When I went shopping the other day, I stepped into CompUSA looking to buy a few computer components. One of these was a hard drive. When I approached the rack, a salesperson came up to me and asked me how much space I thought I needed for my computer. I answered that I didn’t need much; I just wanted to get the cheapest hard drive on the shelf.

It turns out that the cheapest hard drive on the shelf was a 250 GB, 7200 RPM Maxtor drive with a 16 MB cache. It retailed at $159.99, was on sale for $139.99, and had an $80 mail-in-rebate to top it off. That’s a pretty great deal (and here’s another if you’re jealous).

The prices of storage media are continuing to decline, and it’s getting to the point where it’s practically impossible to use all of the space you can buy. Let’s take a moment and add it up. Say I didn’t buy one hard drive, but two. That would have been 500 gigabytes at a price tag of $120. Doubling that (if I bought four hard drives), I’d have 1,000 gigabytes or roughly one terabyte for a mere $240. Heck, I could buy myself two terabytes for under $500.

But just how big is a terabyte? According to A.P. Lawrence:

If you can read 1,000 words per minute, and did nothing but read 24 hours a day, 7 days a week, it would take you around 2,000 years to read a single terabyte of data. Your computer can’t read a terabyte all that quickly either. If it could sustain 100 megabytes per second, you need ten million seconds. Don’t hold your breath while you wait.

Right now, I have a 40 GB drive on this machine that’s getting close to full. If I backed it up to a terabyte drive, I could make 25 copies of it before I ran out of space.

[…]

The hairs on your head might number around a quarter million, so you’d need four million people to get a terabyte of hair strands. Limit the eligibility to middle aged men and you might need a few more.

Fine sand seems to represent large numbers in fairly small volumes, sometimes estimated at 10,000 grains per cubic centimeter. We’d need 100 million cubic centimeters to get a terabyte, which is bigger than I want to store in my back yard.

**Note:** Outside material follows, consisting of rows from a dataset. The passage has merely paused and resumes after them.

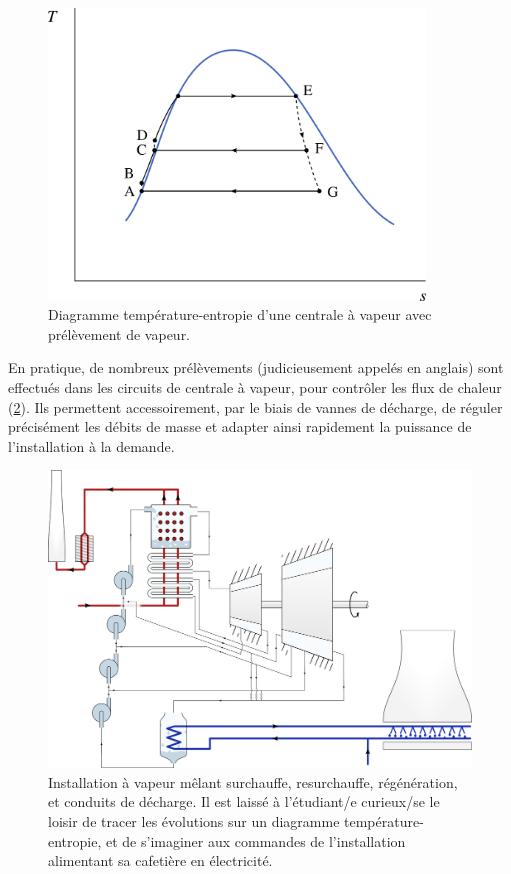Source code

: 		\begin{figure}
			\begin{center}
				\includegraphics[width=10cm]{images/ts_lv_prelevement.png}
			\end{center}
			\caption{Diagramme température-entropie d’une centrale à vapeur avec prélèvement de vapeur.}
			\label{fig_ts_lv_prelevement_vapeur}
		\end{figure}

		En pratique, de nombreux prélèvements (judicieusement appelés  en anglais) sont effectués dans les circuits de centrale à vapeur, pour contrôler les flux de chaleur (\cref{fig_grosse_centrale_vapeur}). Ils permettent accessoirement, par le biais de vannes de décharge, de réguler précisément les débits de masse et adapter ainsi rapidement la puissance de l’installation à la demande.

		\begin{landscape}
		\begin{figure}
		 	\begin{center}
		 			\vspace{-1cm}
				\centerline{\includegraphics[width=20cm]{images/circuit_complet.png}}
			\end{center}
			\caption{Installation à vapeur mêlant surchauffe, resurchauffe, régénération, et conduits de décharge.
		Il est laissé à l’étudiant/e curieux/se le loisir de tracer les évolutions sur un diagramme température-entropie, et de s’imaginer aux commandes de l’installation alimentant sa cafetière en électricité.}
			\label{fig_grosse_centrale_vapeur}
		\end{figure}
		\end{landscape}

The point is that even a terabyte of data is a tremendous amount. It seems we really are getting awful close to “big enough” for personal storage, though “fast enough” is still a long way off.

So it seems that the limiting factor in the amount of information our technology can handle is how fast we can access and process this data, not how much data we can keep. I just think it’s humbling that something like computers, often believed to exist in a realm of their own (“cyberspace”) are still subject to the same immutable laws as the rest of the physical world.

One reply on “Storage Space Beyond Cheap”

  1. In 1981, when I laid my hands on a computer for the first time, it was a PDP11. (That was just before the term PC was officially ushered to the human consciousness.) It was a state of the art technology driving the Genigraphics system, a slide (35mm or 72mm transparencies used as the main and practically the only choice of pro business presenters) – This system had 32K RAM, no hard drive (But a huge cabinet housing several 14Inch dia. tape to tape reel), a floppy drive for Max capacity of 64K on those 14″ square floppies. In 1985 I had my first Mac. (128K and 20MB of external HD which weighs more then my laptop, Oh, just thought of perspectives… 30 years from now, a terabyte would seem, well… like … eh, I guess there will be other , more complex things to store.